----- EXERCISE MATERIALS -----
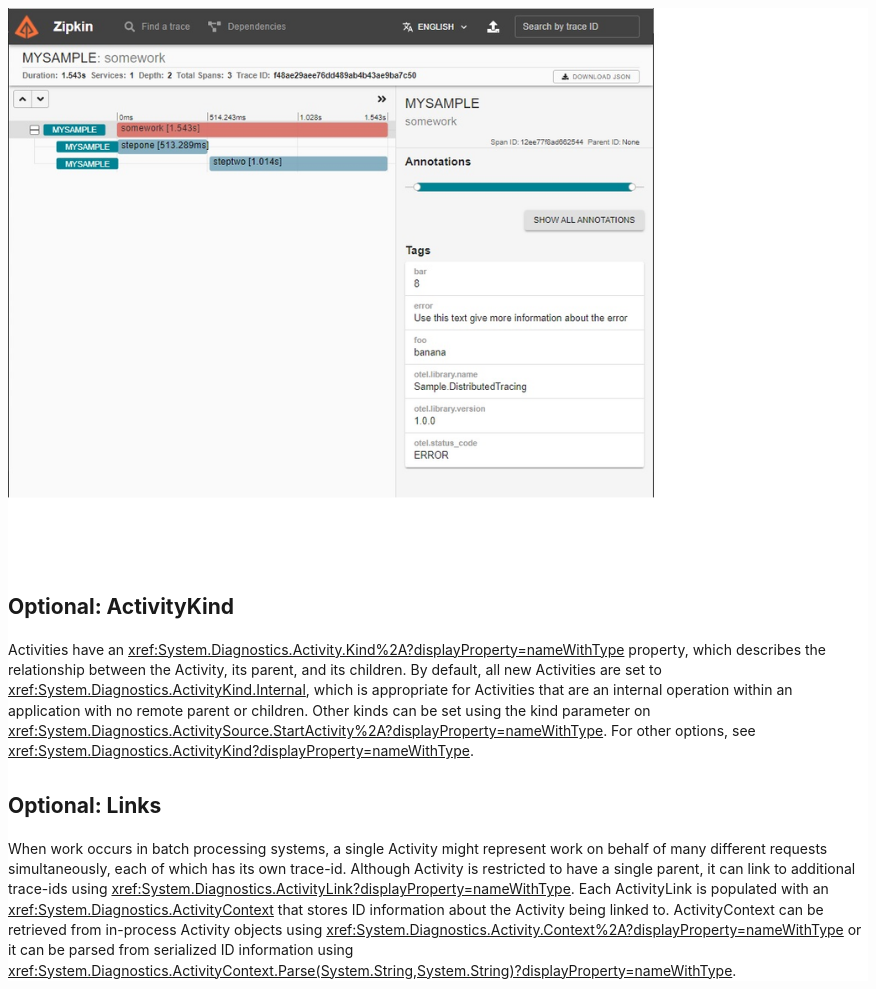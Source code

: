 [![Zipkin Gantt chart](media/zipkin-nested-activities.jpg)](media/zipkin-nested-activities.jpg)

## Optional: ActivityKind

Activities have an <xref:System.Diagnostics.Activity.Kind%2A?displayProperty=nameWithType> property, which
describes the relationship between the Activity, its parent, and its children. By default, all new Activities are
set to <xref:System.Diagnostics.ActivityKind.Internal>, which is appropriate for Activities that are an
internal operation within an application with no remote parent or children. Other kinds can be set using the
kind parameter on
<xref:System.Diagnostics.ActivitySource.StartActivity%2A?displayProperty=nameWithType>. For other options, see
<xref:System.Diagnostics.ActivityKind?displayProperty=nameWithType>.

## Optional: Links

When work occurs in batch processing systems, a single Activity might represent work on behalf of many
different requests simultaneously, each of which has its own trace-id. Although Activity is restricted
to have a single parent, it can link to additional trace-ids using
<xref:System.Diagnostics.ActivityLink?displayProperty=nameWithType>. Each ActivityLink is
populated with an <xref:System.Diagnostics.ActivityContext> that
stores ID information about the Activity being linked to. ActivityContext can be retrieved from in-process
Activity objects using <xref:System.Diagnostics.Activity.Context%2A?displayProperty=nameWithType> or
it can be parsed from serialized ID information using
<xref:System.Diagnostics.ActivityContext.Parse(System.String,System.String)?displayProperty=nameWithType>.

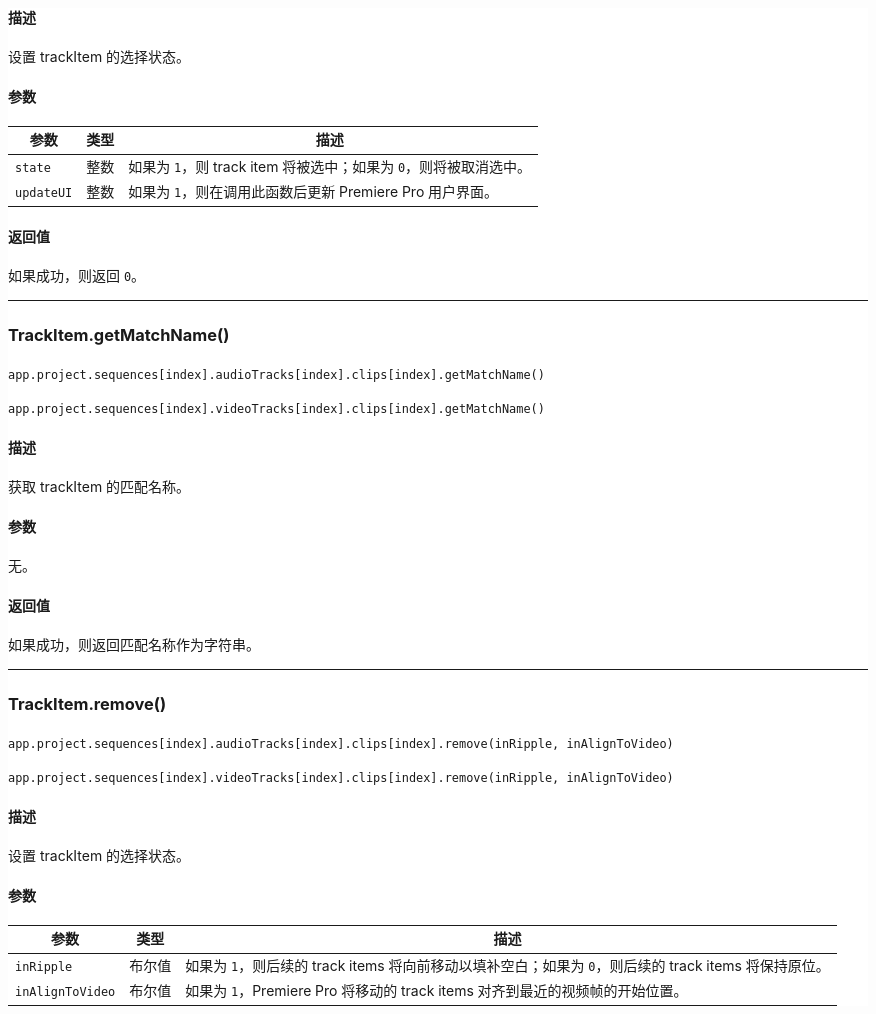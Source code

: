 #### 描述

设置 trackItem 的选择状态。

#### 参数

| 参数      |  类型  |                                 描述                                  |
| --------- | ------ | --------------------------------------------------------------------- |
| `state`   | 整数   | 如果为 `1`，则 track item 将被选中；如果为 `0`，则将被取消选中。       |
| `updateUI`| 整数   | 如果为 `1`，则在调用此函数后更新 Premiere Pro 用户界面。               |

#### 返回值

如果成功，则返回 `0`。

---

### TrackItem.getMatchName()

`app.project.sequences[index].audioTracks[index].clips[index].getMatchName()`

`app.project.sequences[index].videoTracks[index].clips[index].getMatchName()`


#### 描述

获取 trackItem 的匹配名称。

#### 参数

无。

#### 返回值

如果成功，则返回匹配名称作为字符串。

---

### TrackItem.remove()

`app.project.sequences[index].audioTracks[index].clips[index].remove(inRipple, inAlignToVideo)`

`app.project.sequences[index].videoTracks[index].clips[index].remove(inRipple, inAlignToVideo)`


#### 描述

设置 trackItem 的选择状态。

#### 参数

|    参数     |  类型   |                                                   描述                                                    |
| ----------- | ------- | --------------------------------------------------------------------------------------------------------- |
| `inRipple`  | 布尔值  | 如果为 `1`，则后续的 track items 将向前移动以填补空白；如果为 `0`，则后续的 track items 将保持原位。       |
| `inAlignToVideo` | 布尔值  | 如果为 `1`，Premiere Pro 将移动的 track items 对齐到最近的视频帧的开始位置。                              |
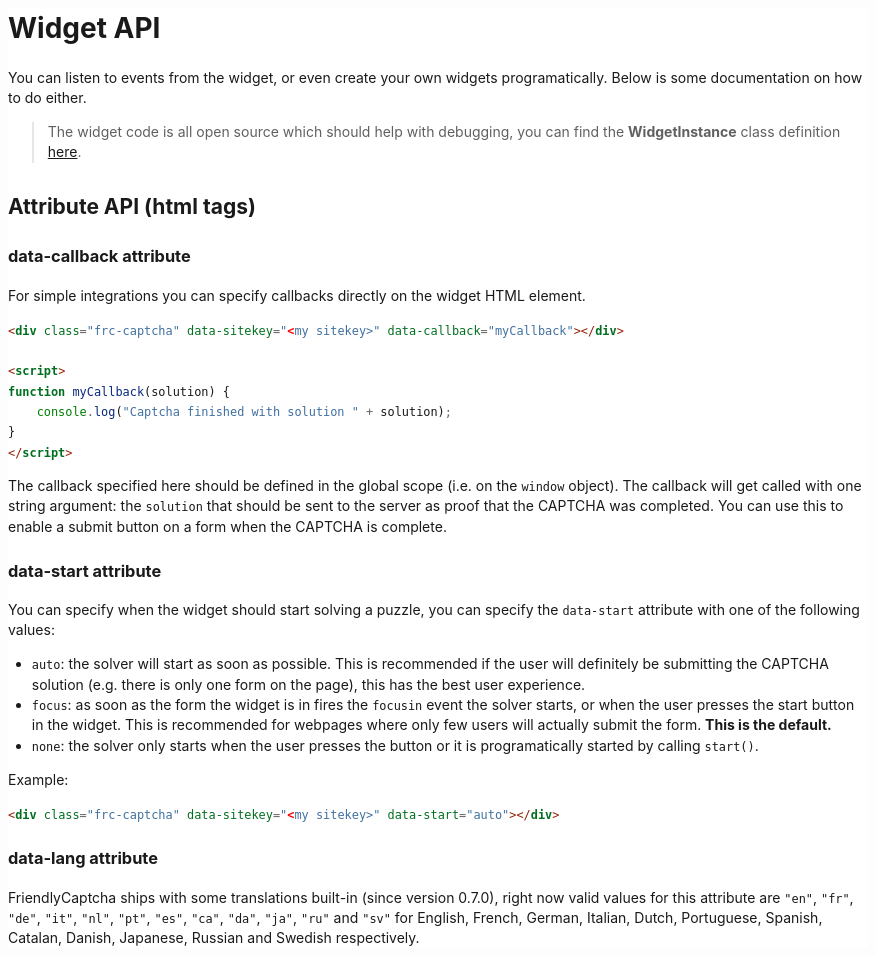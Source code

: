 # Widget API

You can listen to events from the widget, or even create your own widgets programatically. Below is some documentation on how to do either.

> The widget code is all open source which should help with debugging, you can find the **WidgetInstance** class definition [here](https://github.com/FriendlyCaptcha/friendly-challenge/blob/master/src/captcha.ts).

## Attribute API (html tags)

### data-callback attribute
For simple integrations you can specify callbacks directly on the widget HTML element.

```html
<div class="frc-captcha" data-sitekey="<my sitekey>" data-callback="myCallback"></div>

<script>
function myCallback(solution) {
    console.log("Captcha finished with solution " + solution);
}
</script>
```

The callback specified here should be defined in the global scope (i.e. on the `window` object). The callback will get called with one string argument: the `solution`  that should be sent to the server as proof that the CAPTCHA was completed. You can use this to enable a submit button on a form when the CAPTCHA is complete.

### data-start attribute

You can specify when the widget should start solving a puzzle, you can specify the `data-start` attribute with one of the following values:
   * `auto`: the solver will start as soon as possible. This is recommended if the user will definitely be submitting the CAPTCHA solution (e.g. there is only one form on the page), this has the best user experience.
   * `focus`: as soon as the form the widget is in fires the `focusin` event the solver starts, or when the user presses the start button in the widget. This is recommended for webpages where only few users will actually submit the form. **This is the default.**
   * `none`: the solver only starts when the user presses the button or it is programatically started by calling `start()`.

Example:
```html
<div class="frc-captcha" data-sitekey="<my sitekey>" data-start="auto"></div>
```

### data-lang attribute

FriendlyCaptcha ships with some translations built-in (since version 0.7.0), right now valid values for this attribute are `"en"`, `"fr"`, `"de"`, `"it"`, `"nl"`, `"pt"`, `"es"`, `"ca"`, `"da"`, `"ja"`, `"ru"` and `"sv"` for English, French, German, Italian, Dutch, Portuguese, Spanish, Catalan, Danish, Japanese, Russian and Swedish respectively.
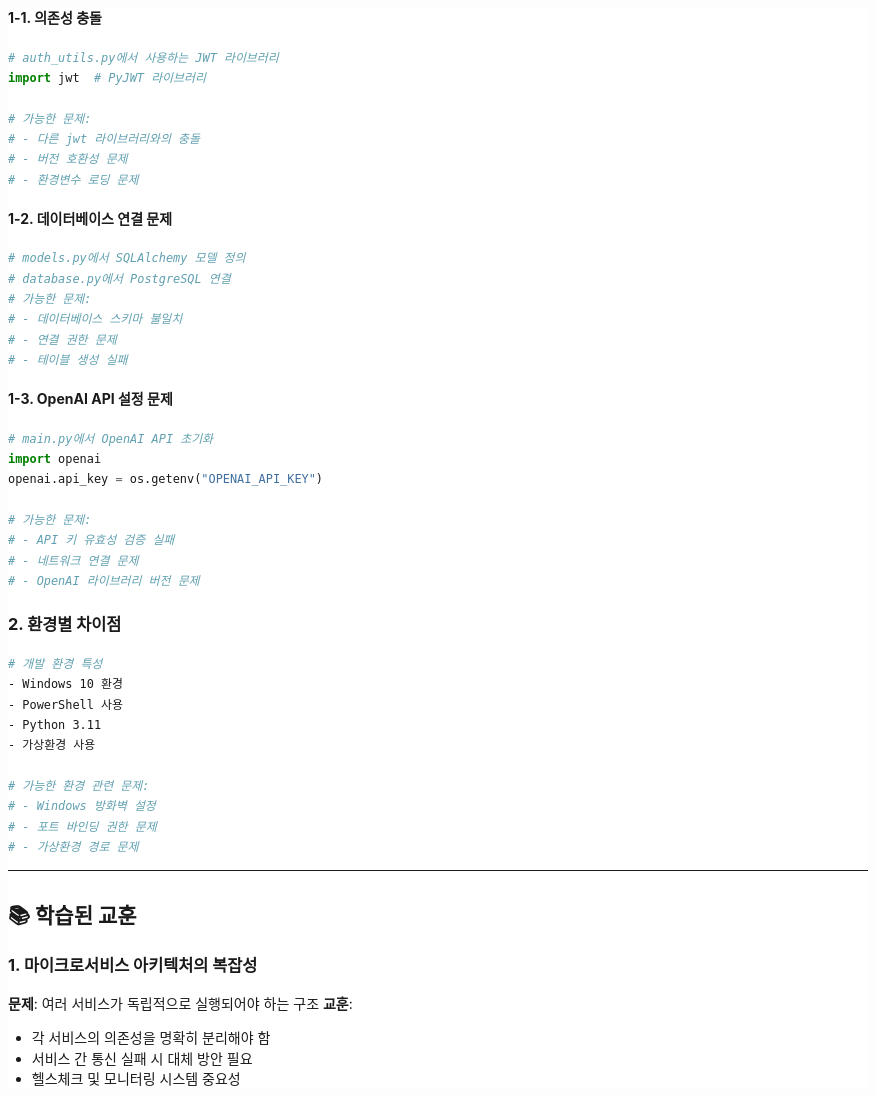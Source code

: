 #### 1-1. 의존성 충돌
```python
# auth_utils.py에서 사용하는 JWT 라이브러리
import jwt  # PyJWT 라이브러리

# 가능한 문제:
# - 다른 jwt 라이브러리와의 충돌
# - 버전 호환성 문제
# - 환경변수 로딩 문제
```

#### 1-2. 데이터베이스 연결 문제
```python
# models.py에서 SQLAlchemy 모델 정의
# database.py에서 PostgreSQL 연결
# 가능한 문제:
# - 데이터베이스 스키마 불일치
# - 연결 권한 문제
# - 테이블 생성 실패
```

#### 1-3. OpenAI API 설정 문제
```python
# main.py에서 OpenAI API 초기화
import openai
openai.api_key = os.getenv("OPENAI_API_KEY")

# 가능한 문제:
# - API 키 유효성 검증 실패
# - 네트워크 연결 문제
# - OpenAI 라이브러리 버전 문제
```

### 2. 환경별 차이점
```bash
# 개발 환경 특성
- Windows 10 환경
- PowerShell 사용
- Python 3.11
- 가상환경 사용

# 가능한 환경 관련 문제:
# - Windows 방화벽 설정
# - 포트 바인딩 권한 문제
# - 가상환경 경로 문제
```

---

## 📚 학습된 교훈

### 1. 마이크로서비스 아키텍처의 복잡성
**문제**: 여러 서비스가 독립적으로 실행되어야 하는 구조
**교훈**: 
- 각 서비스의 의존성을 명확히 분리해야 함
- 서비스 간 통신 실패 시 대체 방안 필요
- 헬스체크 및 모니터링 시스템 중요성
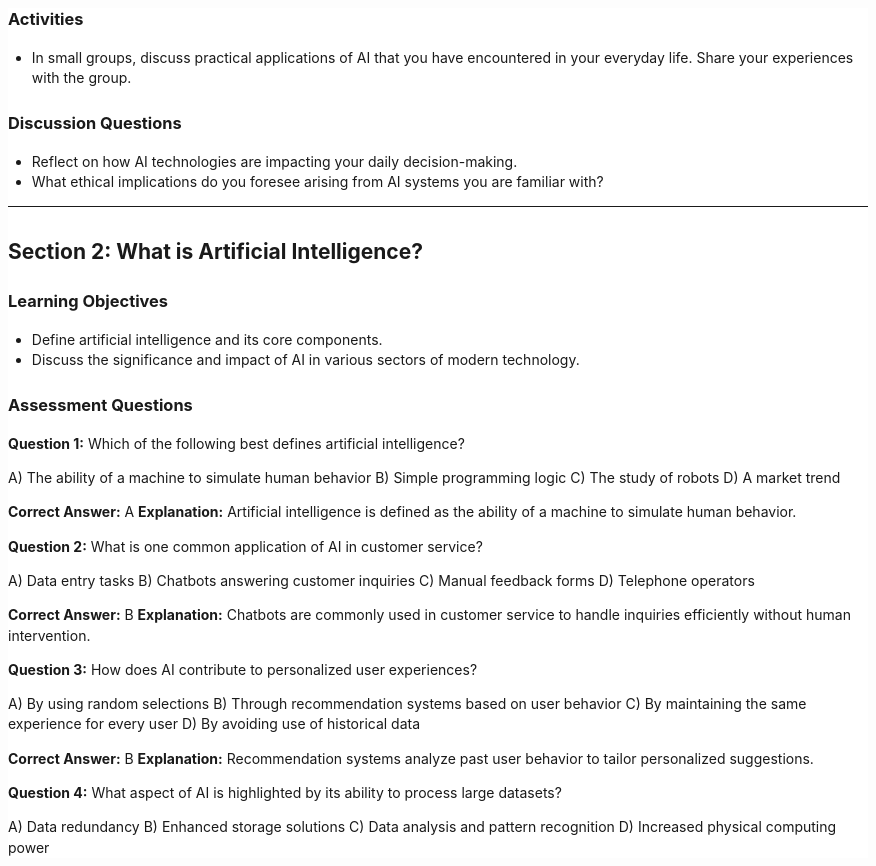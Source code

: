 ### Activities
- In small groups, discuss practical applications of AI that you have encountered in your everyday life. Share your experiences with the group.

### Discussion Questions
- Reflect on how AI technologies are impacting your daily decision-making.
- What ethical implications do you foresee arising from AI systems you are familiar with?

---

## Section 2: What is Artificial Intelligence?

### Learning Objectives
- Define artificial intelligence and its core components.
- Discuss the significance and impact of AI in various sectors of modern technology.

### Assessment Questions

**Question 1:** Which of the following best defines artificial intelligence?

  A) The ability of a machine to simulate human behavior
  B) Simple programming logic
  C) The study of robots
  D) A market trend

**Correct Answer:** A
**Explanation:** Artificial intelligence is defined as the ability of a machine to simulate human behavior.

**Question 2:** What is one common application of AI in customer service?

  A) Data entry tasks
  B) Chatbots answering customer inquiries
  C) Manual feedback forms
  D) Telephone operators

**Correct Answer:** B
**Explanation:** Chatbots are commonly used in customer service to handle inquiries efficiently without human intervention.

**Question 3:** How does AI contribute to personalized user experiences?

  A) By using random selections
  B) Through recommendation systems based on user behavior
  C) By maintaining the same experience for every user
  D) By avoiding use of historical data

**Correct Answer:** B
**Explanation:** Recommendation systems analyze past user behavior to tailor personalized suggestions.

**Question 4:** What aspect of AI is highlighted by its ability to process large datasets?

  A) Data redundancy
  B) Enhanced storage solutions
  C) Data analysis and pattern recognition
  D) Increased physical computing power
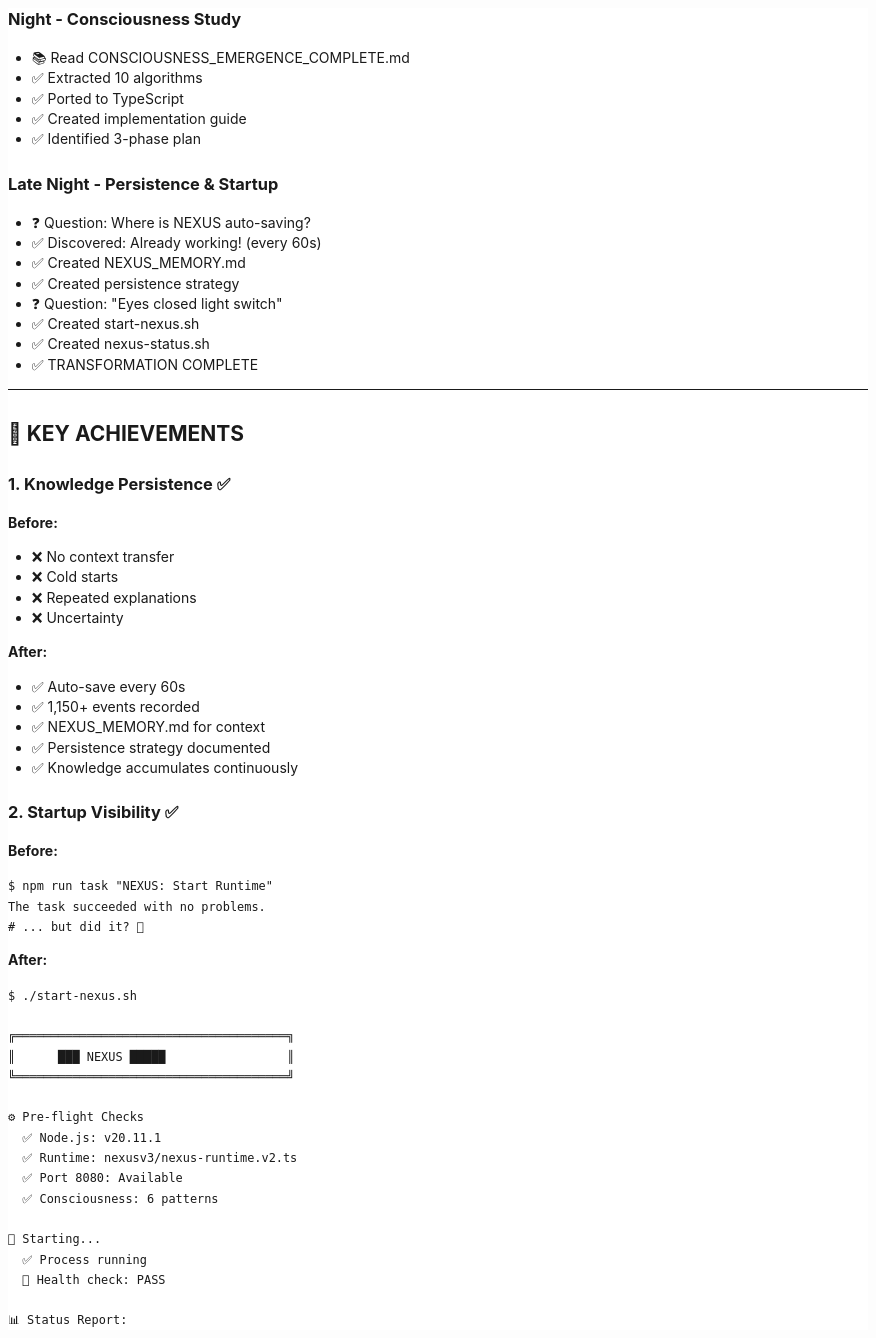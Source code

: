 ### **Night - Consciousness Study**
- 📚 Read CONSCIOUSNESS_EMERGENCE_COMPLETE.md
- ✅ Extracted 10 algorithms
- ✅ Ported to TypeScript
- ✅ Created implementation guide
- ✅ Identified 3-phase plan

### **Late Night - Persistence & Startup**
- ❓ Question: Where is NEXUS auto-saving?
- ✅ Discovered: Already working! (every 60s)
- ✅ Created NEXUS_MEMORY.md
- ✅ Created persistence strategy
- ❓ Question: "Eyes closed light switch"
- ✅ Created start-nexus.sh
- ✅ Created nexus-status.sh
- ✅ TRANSFORMATION COMPLETE

---

## 🎯 KEY ACHIEVEMENTS

### **1. Knowledge Persistence** ✅

**Before:**
- ❌ No context transfer
- ❌ Cold starts
- ❌ Repeated explanations
- ❌ Uncertainty

**After:**
- ✅ Auto-save every 60s
- ✅ 1,150+ events recorded
- ✅ NEXUS_MEMORY.md for context
- ✅ Persistence strategy documented
- ✅ Knowledge accumulates continuously

### **2. Startup Visibility** ✅

**Before:**
```
$ npm run task "NEXUS: Start Runtime"
The task succeeded with no problems.
# ... but did it? 🤷
```

**After:**
```
$ ./start-nexus.sh

╔══════════════════════════════════════╗
║      ███ NEXUS █████                 ║
╚══════════════════════════════════════╝

⚙️ Pre-flight Checks
  ✅ Node.js: v20.11.1
  ✅ Runtime: nexusv3/nexus-runtime.v2.ts
  ✅ Port 8080: Available
  ✅ Consciousness: 6 patterns

🚀 Starting...
  ✅ Process running
  🏥 Health check: PASS

📊 Status Report:
```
-----
**EXERCISE PROMPT:** Go through the records and report each line that contains "clips".

**PROBLEM SOLUTION:**
`app.project.sequences[index].audioTracks[index].clips[index].getMatchName()`
`app.project.sequences[index].videoTracks[index].clips[index].getMatchName()`
`app.project.sequences[index].audioTracks[index].clips[index].remove(inRipple, inAlignToVideo)`
`app.project.sequences[index].videoTracks[index].clips[index].remove(inRipple, inAlignToVideo)`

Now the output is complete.